# Jack and Chloe....before and after



## ColinS (Nov 8, 2006)

Well, Jack is almost a year old (Chloe is one month younger) and I thought I'd post a few pics from their first days and now....

Jack Before









Jack Tonight









Chloe Before









Chloe Tonight


----------



## marie73 (Jul 12, 2006)

WOW! Beautiful, just beautiful!


----------



## OctoberinMaine (Sep 12, 2006)

They're both gorgeous! Are they a breed like Maine ****, or just normal kitties?


----------



## Nell (Apr 7, 2005)

Such gorgeous cats! They were very cute as kittens too 

They're Somali cats, if I'm not mistaken?


----------



## Stephie (Feb 4, 2005)

What lovely kitties, they have both grown into absolute crackers


----------



## Jimmyness (Dec 31, 2005)

Awe i love watching them grow :luv Beautiful babies


----------



## ColinS (Nov 8, 2006)

Nell said:


> Such gorgeous cats! They were very cute as kittens too
> 
> They're Somali cats, if I'm not mistaken?


Thanks everybody, they really have grown haven't they?! Yes they are both Somalis and Jack is Ruddy (Tawny in Aus.) and Chloe is Red (Sorel in Aus.)


----------



## DesnBaby (Apr 18, 2004)

Such pretty cats!


----------



## dmcwlvssr (Apr 24, 2005)

:love2 absolutely gorgeous kittys!


----------



## manitu22 (Apr 25, 2003)

wow..they are gorgeous. It's amazing how long their coats got!


----------



## * Mau * (Dec 17, 2006)

what a beautiful kittens


----------



## Heather102180 (Nov 19, 2003)

They are gorgeous!

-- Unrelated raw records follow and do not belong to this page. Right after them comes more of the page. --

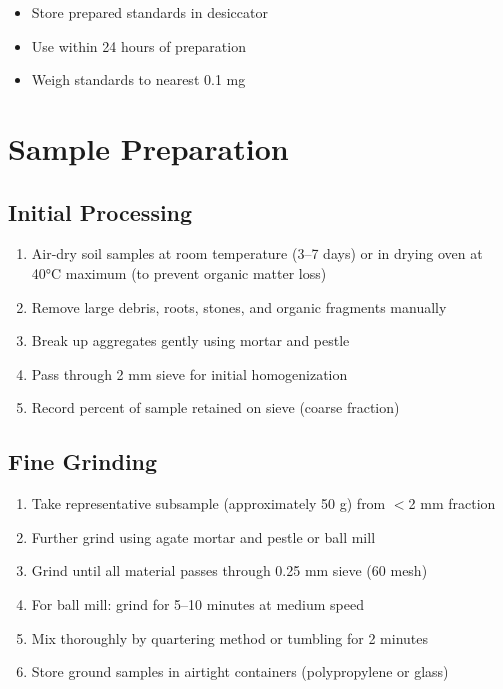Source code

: \documentclass[11pt,a4paper]{article}\usepackage[]{graphicx}\usepackage[]{xcolor}
\begin{document}
\begin{itemize}[noitemsep]
    \item Store prepared standards in desiccator
    \item Use within 24 hours of preparation
    \item Weigh standards to nearest 0.1 mg
\end{itemize}

\section{Sample Preparation}

\subsection{Initial Processing}
\begin{enumerate}[noitemsep]
    \item Air-dry soil samples at room temperature (3--7 days) or in drying oven at 40°C maximum (to prevent organic matter loss)
    \item Remove large debris, roots, stones, and organic fragments manually
    \item Break up aggregates gently using mortar and pestle
    \item Pass through 2 mm sieve for initial homogenization
    \item Record percent of sample retained on sieve (coarse fraction)
\end{enumerate}

\subsection{Fine Grinding}
\begin{enumerate}[noitemsep]
    \item Take representative subsample (approximately 50 g) from $<$2 mm fraction
    \item Further grind using agate mortar and pestle or ball mill
    \item Grind until all material passes through 0.25 mm sieve (60 mesh)
    \item For ball mill: grind for 5--10 minutes at medium speed
    \item Mix thoroughly by quartering method or tumbling for 2 minutes
    \item Store ground samples in airtight containers (polypropylene or glass)
\end{enumerate}
\end{document}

They really grew up! :wink:


----------



## Mitts & Tess (Sep 4, 2004)

I love how kittens are so leggy and then grow into them!
They look so happy, healthy and mischievous!


----------



## Glacial (Aug 20, 2006)

They are absolutely gorgeous cats!! What breed are they? 

BTW, DH and I love the videos you post of your cats as well. They give us quite a laugh. 

--Sara


----------



## dragonfire (Aug 1, 2005)

Very beautiful cats! :luv


----------



## DesnBaby (Apr 18, 2004)

Glacial said:


> They are absolutely gorgeous cats!! What breed are they?
> 
> BTW, DH and I love the videos you post of your cats as well. They give us quite a laugh.
> 
> --Sara





ColinS said:


> Nell said:
> 
> 
> > Such gorgeous cats! They were very cute as kittens too
> ...


----------



## ColinS (Nov 8, 2006)

Wow, I've been so busy at work recently, I haven't had time to come back and visit. They really are growing up! I cleaned up another couple of pictures. I think Jack's coat will continue to grow in and will (hopefully) look like Chloe's "mane" 

When we got the photo tent, it was to take pictures of Franceen's custom jewelry pieces. In the back of my mind, I thought it might be good for taking pics of the kitties. When it came, I thought "wow, that's huge!" Then when I put the cats in the tent, I thought 'wow, its so small, they have to stay in one place and not move......" (yeah right)


----------